Every malicious version carried a valid SLSA Build Level 3 provenance attestation. The provenance was real — the build pipeline was working as designed. But the packages were poisoned because the attacker exploited an OIDC scope misconfiguration, not a code integrity failure. “TanStack had the right setup on paper: OIDC trusted publishing, signed provenance, 2FA on every maintainer account. The attack worked anyway,” said Peyton Kennedy, senior security researcher at Endor Labs, in an exclusive interview with VentureBeat. “What the orphaned commit technique shows is that OIDC scope is the actual control that matters here, not provenance, not 2FA. If your publish pipeline trusts the entire repository rather than a specific workflow on a specific branch, a commit with no parent history and no branch association is enough to get a valid publish token. That’s a one-line configuration fix.”

TanStack’s postmortem lays out the kill chain. On May 10, the attacker forked TanStack/router under the name zblgg/configuration, chosen to avoid fork-list searches per Snyk’s analysis. A pull request triggered a pull_request_target workflow that checked out fork code and ran a build, giving the attacker code execution on TanStack’s runner. The attacker then poisoned the GitHub Actions cache to inject malicious code into the next build, which produced validly signed packages.

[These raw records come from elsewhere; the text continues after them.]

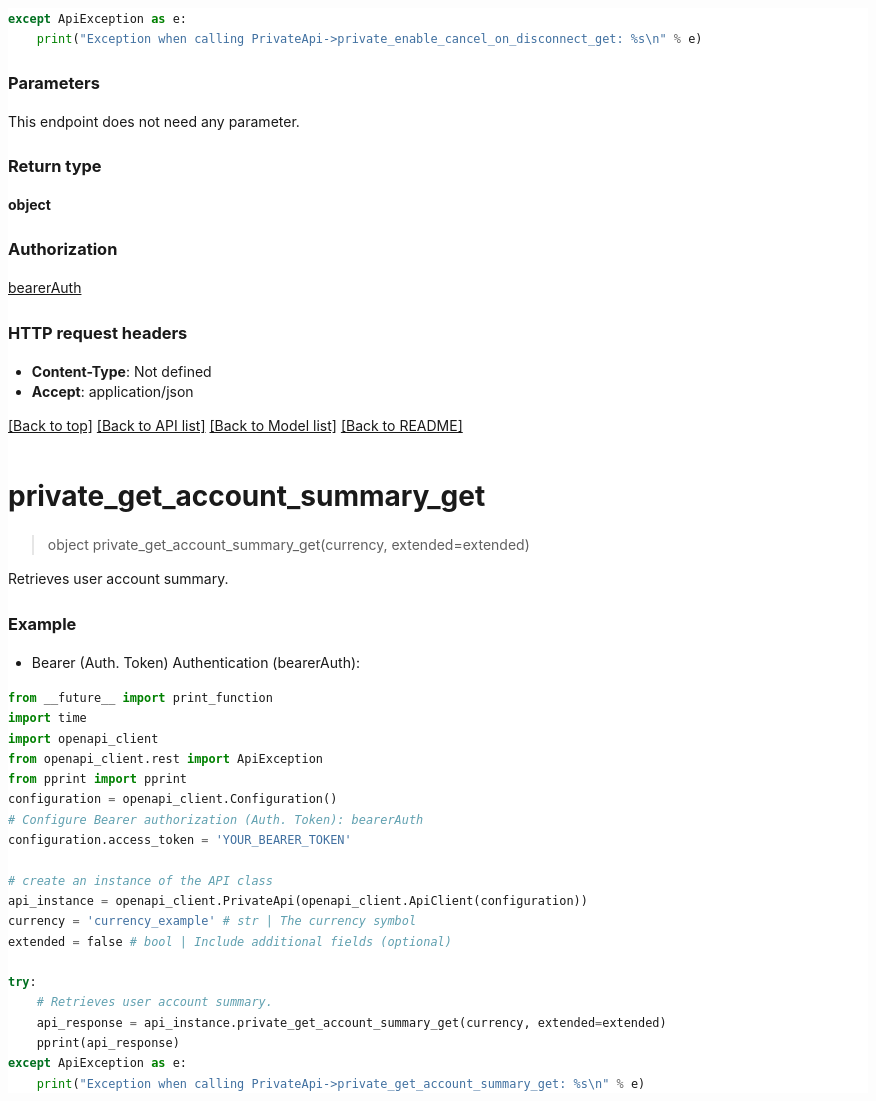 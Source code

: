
 ```python
except ApiException as e:
    print("Exception when calling PrivateApi->private_enable_cancel_on_disconnect_get: %s\n" % e)
```

### Parameters
This endpoint does not need any parameter.

### Return type

**object**

### Authorization

[bearerAuth](../README.md#bearerAuth)

### HTTP request headers

 - **Content-Type**: Not defined
 - **Accept**: application/json

[[Back to top]](#) [[Back to API list]](../README.md#documentation-for-api-endpoints) [[Back to Model list]](../README.md#documentation-for-models) [[Back to README]](../README.md)

# **private_get_account_summary_get**
> object private_get_account_summary_get(currency, extended=extended)

Retrieves user account summary.

### Example

* Bearer (Auth. Token) Authentication (bearerAuth):
```python
from __future__ import print_function
import time
import openapi_client
from openapi_client.rest import ApiException
from pprint import pprint
configuration = openapi_client.Configuration()
# Configure Bearer authorization (Auth. Token): bearerAuth
configuration.access_token = 'YOUR_BEARER_TOKEN'

# create an instance of the API class
api_instance = openapi_client.PrivateApi(openapi_client.ApiClient(configuration))
currency = 'currency_example' # str | The currency symbol
extended = false # bool | Include additional fields (optional)

try:
    # Retrieves user account summary.
    api_response = api_instance.private_get_account_summary_get(currency, extended=extended)
    pprint(api_response)
except ApiException as e:
    print("Exception when calling PrivateApi->private_get_account_summary_get: %s\n" % e)
```
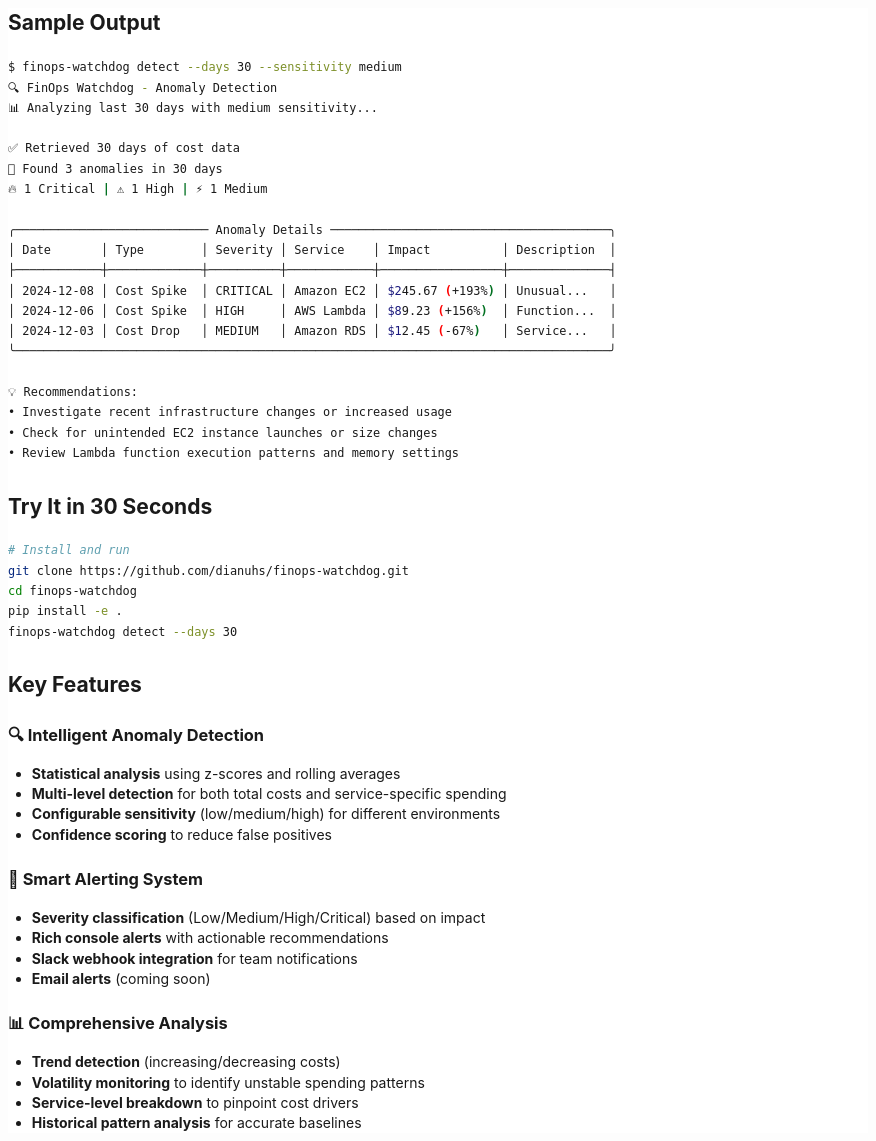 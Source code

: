 ## Sample Output

```bash
$ finops-watchdog detect --days 30 --sensitivity medium
🔍 FinOps Watchdog - Anomaly Detection
📊 Analyzing last 30 days with medium sensitivity...

✅ Retrieved 30 days of cost data
🚨 Found 3 anomalies in 30 days
🔥 1 Critical | ⚠️ 1 High | ⚡ 1 Medium

╭─────────────────────────── Anomaly Details ───────────────────────────────────────╮
│ Date       │ Type        │ Severity │ Service    │ Impact          │ Description  │
├────────────┼─────────────┼──────────┼────────────┼─────────────────┼──────────────┤
│ 2024-12-08 │ Cost Spike  │ CRITICAL │ Amazon EC2 │ $245.67 (+193%) │ Unusual...   │
│ 2024-12-06 │ Cost Spike  │ HIGH     │ AWS Lambda │ $89.23 (+156%)  │ Function...  │
│ 2024-12-03 │ Cost Drop   │ MEDIUM   │ Amazon RDS │ $12.45 (-67%)   │ Service...   │
╰───────────────────────────────────────────────────────────────────────────────────╯

💡 Recommendations:
• Investigate recent infrastructure changes or increased usage
• Check for unintended EC2 instance launches or size changes
• Review Lambda function execution patterns and memory settings
```

## Try It in 30 Seconds

```bash
# Install and run
git clone https://github.com/dianuhs/finops-watchdog.git
cd finops-watchdog
pip install -e .
finops-watchdog detect --days 30
```

## Key Features

### 🔍 **Intelligent Anomaly Detection**
- **Statistical analysis** using z-scores and rolling averages
- **Multi-level detection** for both total costs and service-specific spending
- **Configurable sensitivity** (low/medium/high) for different environments
- **Confidence scoring** to reduce false positives

### 🚨 **Smart Alerting System**
- **Severity classification** (Low/Medium/High/Critical) based on impact
- **Rich console alerts** with actionable recommendations
- **Slack webhook integration** for team notifications
- **Email alerts** (coming soon)

### 📊 **Comprehensive Analysis**
- **Trend detection** (increasing/decreasing costs)
- **Volatility monitoring** to identify unstable spending patterns
- **Service-level breakdown** to pinpoint cost drivers
- **Historical pattern analysis** for accurate baselines
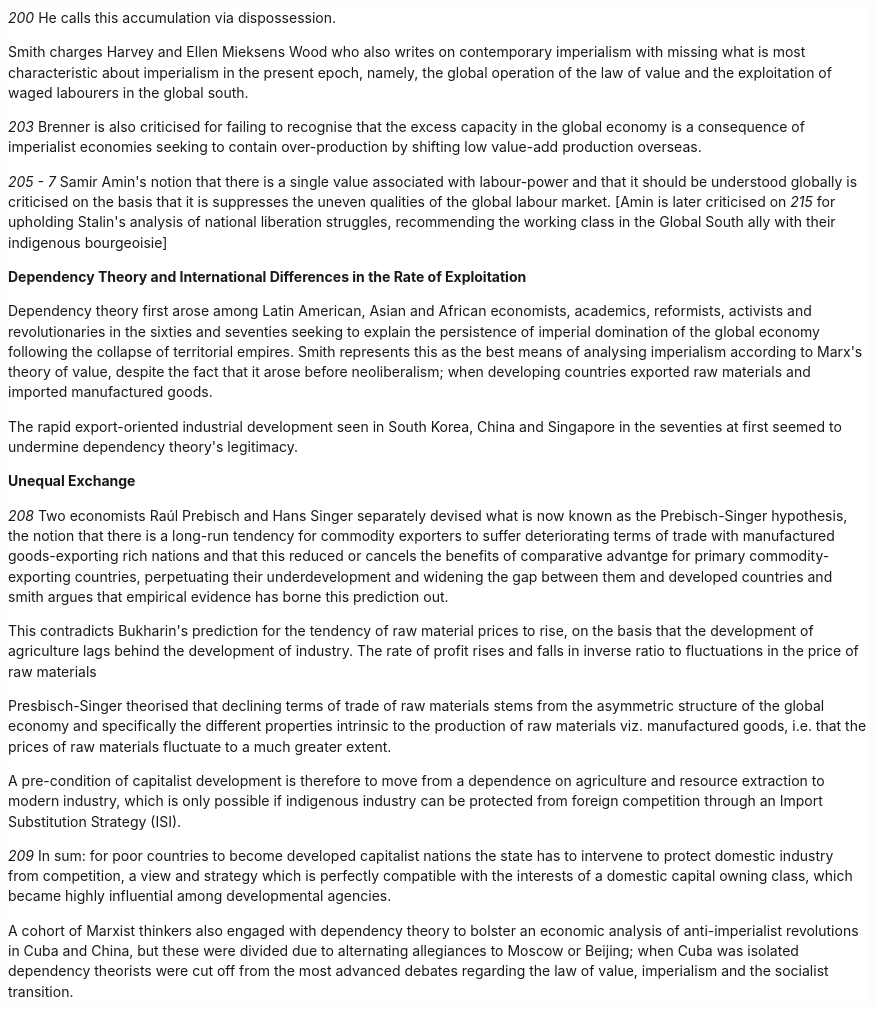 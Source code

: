 *200* He calls this accumulation via dispossession. 

Smith charges Harvey and Ellen Mieksens Wood who also writes on contemporary imperialism with missing what is most characteristic about imperialism in the present epoch, namely, the global operation of the law of value and the exploitation of waged labourers in the global south. 

*203* Brenner is also criticised for failing to recognise that the excess capacity in the global economy is a consequence of imperialist economies seeking to contain over-production by shifting low value-add production overseas. 

*205 - 7* Samir Amin's notion that there is a single value associated with labour-power and that it should be understood globally is criticised on the basis that it is suppresses the uneven qualities of the global labour market. [Amin is later criticised on *215* for upholding Stalin's analysis of national liberation struggles, recommending the working class in the Global South ally with their indigenous bourgeoisie]

**Dependency Theory and International Differences in the Rate of Exploitation**

Dependency theory first arose among Latin American, Asian and African economists, academics, reformists, activists and revolutionaries in the sixties and seventies seeking to explain the persistence of imperial domination of the global economy following the collapse of territorial empires. Smith represents this as the best means of analysing imperialism according to Marx's theory of value, despite the fact that it arose before neoliberalism; when developing countries exported raw materials and imported manufactured goods.

The rapid export-oriented industrial development seen in South Korea, China and Singapore in the seventies at first seemed to undermine dependency theory's legitimacy.

**Unequal Exchange**

*208* Two economists Raúl Prebisch and Hans Singer separately devised what is now known as the Prebisch-Singer hypothesis, the notion that there is a long-run tendency for commodity exporters to suffer deteriorating terms of trade with manufactured goods-exporting rich nations and that this reduced or cancels the benefits of comparative advantge for primary commodity-exporting countries, perpetuating their underdevelopment and widening the gap between them and developed countries and smith argues that empirical evidence has borne this prediction out.

This contradicts Bukharin's prediction for the tendency of raw material prices to rise, on the basis that the development of agriculture lags behind the development of industry. The rate of profit rises and falls in inverse ratio to fluctuations in the price of raw materials

Presbisch-Singer theorised that declining terms of trade of raw materials stems from the asymmetric structure of the global economy and specifically the different properties intrinsic to the production of raw materials viz. manufactured goods, i.e. that the prices of raw materials fluctuate to a much greater extent.

A pre-condition of capitalist development is therefore to move from a dependence on agriculture and resource extraction to modern industry, which is only possible if indigenous industry can be protected from foreign competition through an Import Substitution Strategy (ISI).

*209* In sum: for poor countries to become developed capitalist nations the state has to intervene to protect domestic industry from competition, a view and strategy which is perfectly compatible with the interests of a domestic capital owning class, which became highly influential among developmental agencies.

A cohort of Marxist thinkers also engaged with dependency theory to bolster an economic analysis of anti-imperialist revolutions in Cuba and China, but these were divided due to alternating allegiances to Moscow or Beijing; when Cuba was isolated dependency theorists were cut off from the most advanced debates regarding the law of value, imperialism and the socialist transition.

Three vulnerabilities chained into one provenance-attested worm.

What This Means for Enterprises

This attack demonstrates that current supply chain security tools are insufficient. “You can have perfect provenance, 2FA, and signed commits, and still be compromised if your OIDC trust boundary is too wide,” Kennedy added. “The real lesson is to scope OIDC permissions to the narrowest workflow and branch, and to treat any pull request from a forked repository as untrusted code, even if it passes provenance checks.”

Immediate action steps for organizations include: revoking all tokens and secrets from affected development machines, isolating those machines from production networks, and inspecting any CI runner that processed builds from the compromised packages. Additionally, security teams should audit their OIDC configurations to ensure trusted publishing tokens are scoped to specific workflows and branches, not the entire repository. The worm’s ability to steal AI agent configurations also raises the stakes for organizations using agent-based tooling in development.

As of press time, the malicious packages have been removed from npm and PyPI, but existing infections remain active. Researchers urge all developers to check their environments using the indicators of compromise published by Mend and OX Security. The incident underscores a paradigm shift: supply chain security is no longer just about code signing — it is about controlling every link in the automation chain from fork to publish.